(Today’s post by Chris Queen)
I don’t know how anyone can claim that the Bible is not a historical document, because it’s full of chapters like the first half of Nehemiah 12. Yes, this chapter starts off with one of those lists of names that make your eyes glaze over – or ties up your tongue if you try to read them out loud. But passages like this – boring as they are – are important because we see the real people behind these powerful stories.
But the second half of the chapter is where the action is. What did the people of Israel do once the wall was complete? They worshiped, of course!
27 At the dedication of the wall of Jerusalem, the Levites were sought out from where they lived and were brought to Jerusalem to celebrate joyfully the dedication with songs of thanksgiving and with the music of cymbals, harps and lyres.28 The musicians also were brought together from the region around Jerusalem—from the villages of the Netophathites, 29 from Beth Gilgal, and from the area of Geba and Azmaveth, for the musicians had built villages for themselves around Jerusalem. 30 When the priests and Levites had purified themselves ceremonially, they purified the people, the gates and the wall.
31 I had the leaders of Judah go up on top of the wall. I also assigned two large choirs to give thanks. One was to proceed on top of the wall to the right, toward the Dung Gate.
43 And on that day they offered great sacrifices, rejoicing because God had given them great joy. The women and children also rejoiced. The sound of rejoicing in Jerusalem could be heard far away.
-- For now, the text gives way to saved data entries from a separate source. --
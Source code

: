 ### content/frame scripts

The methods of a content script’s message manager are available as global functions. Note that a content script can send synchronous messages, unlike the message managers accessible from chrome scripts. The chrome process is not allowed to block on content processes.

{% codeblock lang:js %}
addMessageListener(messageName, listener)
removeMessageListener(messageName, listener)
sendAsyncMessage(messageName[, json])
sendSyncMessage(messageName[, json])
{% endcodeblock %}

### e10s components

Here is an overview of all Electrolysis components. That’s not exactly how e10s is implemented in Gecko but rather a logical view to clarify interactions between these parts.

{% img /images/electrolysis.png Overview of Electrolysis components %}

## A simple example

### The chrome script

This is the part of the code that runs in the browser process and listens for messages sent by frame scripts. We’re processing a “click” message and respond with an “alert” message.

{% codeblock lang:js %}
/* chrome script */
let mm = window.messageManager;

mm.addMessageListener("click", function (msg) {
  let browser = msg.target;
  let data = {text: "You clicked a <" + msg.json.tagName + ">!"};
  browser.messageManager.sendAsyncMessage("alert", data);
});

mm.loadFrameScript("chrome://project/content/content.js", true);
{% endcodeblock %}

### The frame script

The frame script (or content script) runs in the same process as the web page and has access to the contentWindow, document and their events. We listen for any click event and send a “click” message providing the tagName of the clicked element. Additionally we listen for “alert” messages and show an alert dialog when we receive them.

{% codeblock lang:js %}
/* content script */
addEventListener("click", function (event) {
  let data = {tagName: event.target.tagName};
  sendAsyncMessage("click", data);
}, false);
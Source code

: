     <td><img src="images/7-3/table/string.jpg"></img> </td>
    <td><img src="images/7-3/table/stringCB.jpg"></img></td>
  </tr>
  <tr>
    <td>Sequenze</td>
44 At that time men were appointed to be in charge of the storerooms for the contributions, firstfruits and tithes. From the fields around the towns they were to bring into the storerooms the portions required by the Law for the priests and the Levites, for Judah was pleased with the ministering priests and Levites. 45 They performed the service of their God and the service of purification, as did also the musicians and gatekeepers, according to the commands of David and his son Solomon.
The Israelites, full of joy at the restoration of their city and their faith, worshiped! Of course, the idea is that worship isn’t meant to be an event, but a way of life.
God intended for His people then – as He does today – to look at life in general as an act of worship. Do you live your life that way? Do you wait for special occasions to express your gratitude? Do you wait for opportunities to come your way to engage in worship? Or do you see all areas of your life as acts of worship? What can you do to steer your life in that direction?